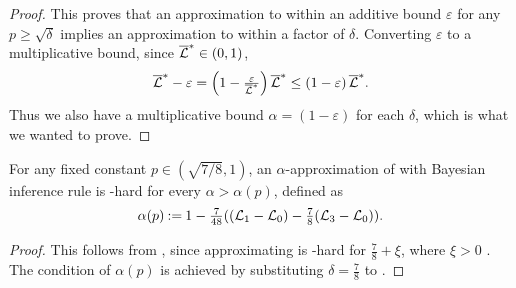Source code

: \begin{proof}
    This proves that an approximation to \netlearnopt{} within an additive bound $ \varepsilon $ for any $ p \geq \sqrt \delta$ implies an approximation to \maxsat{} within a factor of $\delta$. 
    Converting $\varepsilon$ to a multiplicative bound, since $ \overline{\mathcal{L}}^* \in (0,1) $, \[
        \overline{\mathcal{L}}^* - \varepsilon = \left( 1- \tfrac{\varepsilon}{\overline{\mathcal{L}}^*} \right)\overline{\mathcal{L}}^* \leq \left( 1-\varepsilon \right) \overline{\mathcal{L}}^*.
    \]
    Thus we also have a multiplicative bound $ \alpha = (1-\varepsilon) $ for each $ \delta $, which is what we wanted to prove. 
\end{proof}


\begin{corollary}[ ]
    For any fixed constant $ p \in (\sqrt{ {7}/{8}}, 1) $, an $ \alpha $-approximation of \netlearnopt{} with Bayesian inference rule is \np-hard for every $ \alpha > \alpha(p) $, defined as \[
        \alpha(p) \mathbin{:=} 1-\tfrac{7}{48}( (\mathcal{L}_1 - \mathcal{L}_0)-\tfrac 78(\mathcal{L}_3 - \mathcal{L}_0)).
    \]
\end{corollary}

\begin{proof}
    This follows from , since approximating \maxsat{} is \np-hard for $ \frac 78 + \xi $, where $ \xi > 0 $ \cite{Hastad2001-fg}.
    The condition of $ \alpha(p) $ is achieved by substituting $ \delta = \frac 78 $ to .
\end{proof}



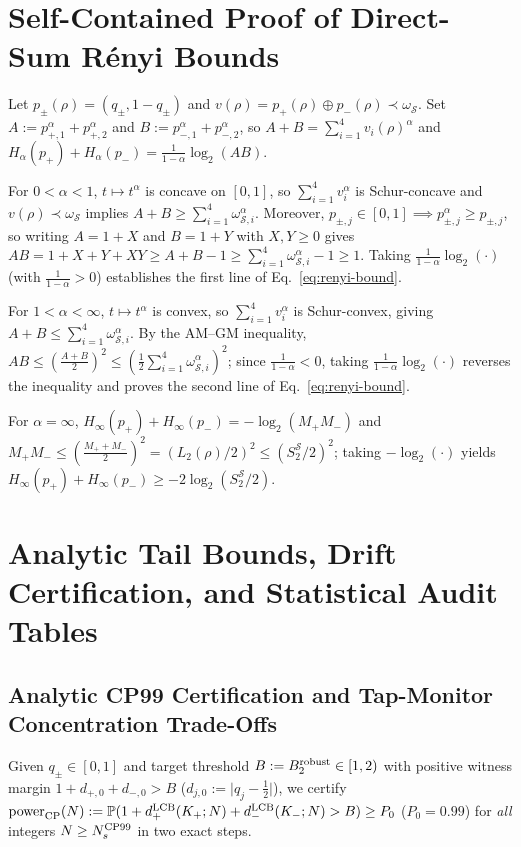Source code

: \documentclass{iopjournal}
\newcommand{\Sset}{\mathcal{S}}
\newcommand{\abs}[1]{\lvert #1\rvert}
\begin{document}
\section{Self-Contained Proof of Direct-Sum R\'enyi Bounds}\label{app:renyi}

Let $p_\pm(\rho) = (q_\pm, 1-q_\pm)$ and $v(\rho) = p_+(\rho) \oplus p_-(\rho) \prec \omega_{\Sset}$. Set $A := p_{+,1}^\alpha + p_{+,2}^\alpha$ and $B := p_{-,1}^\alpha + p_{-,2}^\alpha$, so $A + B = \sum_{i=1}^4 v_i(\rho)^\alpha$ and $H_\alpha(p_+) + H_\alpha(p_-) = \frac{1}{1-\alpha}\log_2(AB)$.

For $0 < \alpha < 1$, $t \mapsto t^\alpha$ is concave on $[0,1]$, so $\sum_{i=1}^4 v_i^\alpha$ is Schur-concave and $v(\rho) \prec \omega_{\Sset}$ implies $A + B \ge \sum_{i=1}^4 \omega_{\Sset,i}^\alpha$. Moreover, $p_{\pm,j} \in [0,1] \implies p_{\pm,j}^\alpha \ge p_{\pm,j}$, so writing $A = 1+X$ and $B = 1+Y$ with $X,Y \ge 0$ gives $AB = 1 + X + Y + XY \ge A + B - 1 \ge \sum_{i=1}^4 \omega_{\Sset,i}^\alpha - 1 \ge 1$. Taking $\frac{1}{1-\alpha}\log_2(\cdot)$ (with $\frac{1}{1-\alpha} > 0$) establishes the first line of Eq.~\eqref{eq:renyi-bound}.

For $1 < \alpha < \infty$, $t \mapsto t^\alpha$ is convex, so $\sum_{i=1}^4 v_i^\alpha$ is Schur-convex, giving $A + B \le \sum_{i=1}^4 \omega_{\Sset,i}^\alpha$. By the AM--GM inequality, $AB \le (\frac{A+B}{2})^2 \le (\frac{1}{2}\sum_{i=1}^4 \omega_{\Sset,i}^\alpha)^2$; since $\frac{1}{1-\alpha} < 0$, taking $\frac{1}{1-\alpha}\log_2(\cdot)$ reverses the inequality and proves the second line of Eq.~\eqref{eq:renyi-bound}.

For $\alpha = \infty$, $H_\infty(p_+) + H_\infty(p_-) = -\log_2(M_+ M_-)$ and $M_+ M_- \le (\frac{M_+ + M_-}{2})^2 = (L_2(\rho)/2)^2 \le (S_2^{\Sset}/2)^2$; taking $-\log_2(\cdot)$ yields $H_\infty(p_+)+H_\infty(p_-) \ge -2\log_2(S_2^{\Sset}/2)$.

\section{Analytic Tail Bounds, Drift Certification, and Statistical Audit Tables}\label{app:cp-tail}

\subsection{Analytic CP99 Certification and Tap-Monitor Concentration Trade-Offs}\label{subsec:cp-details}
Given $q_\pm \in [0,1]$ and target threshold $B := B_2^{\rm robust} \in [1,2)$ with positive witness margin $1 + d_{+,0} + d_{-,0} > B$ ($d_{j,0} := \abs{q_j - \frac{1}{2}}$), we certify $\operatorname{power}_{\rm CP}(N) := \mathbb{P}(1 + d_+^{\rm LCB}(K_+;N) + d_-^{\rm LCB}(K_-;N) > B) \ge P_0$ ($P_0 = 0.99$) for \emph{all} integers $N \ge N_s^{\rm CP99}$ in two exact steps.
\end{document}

+---+

* Activity
The response must give every line from the material above that holds the string "proves".

* Exercise result
    This proves that an approximation to \netlearnopt{} within an additive bound $ \varepsilon $ for any $ p \geq \sqrt \delta$ implies an approximation to \maxsat{} within a factor of $\delta$. 
For $1 < \alpha < \infty$, $t \mapsto t^\alpha$ is convex, so $\sum_{i=1}^4 v_i^\alpha$ is Schur-convex, giving $A + B \le \sum_{i=1}^4 \omega_{\Sset,i}^\alpha$. By the AM--GM inequality, $AB \le (\frac{A+B}{2})^2 \le (\frac{1}{2}\sum_{i=1}^4 \omega_{\Sset,i}^\alpha)^2$; since $\frac{1}{1-\alpha} < 0$, taking $\frac{1}{1-\alpha}\log_2(\cdot)$ reverses the inequality and proves the second line of Eq.~\eqref{eq:renyi-bound}.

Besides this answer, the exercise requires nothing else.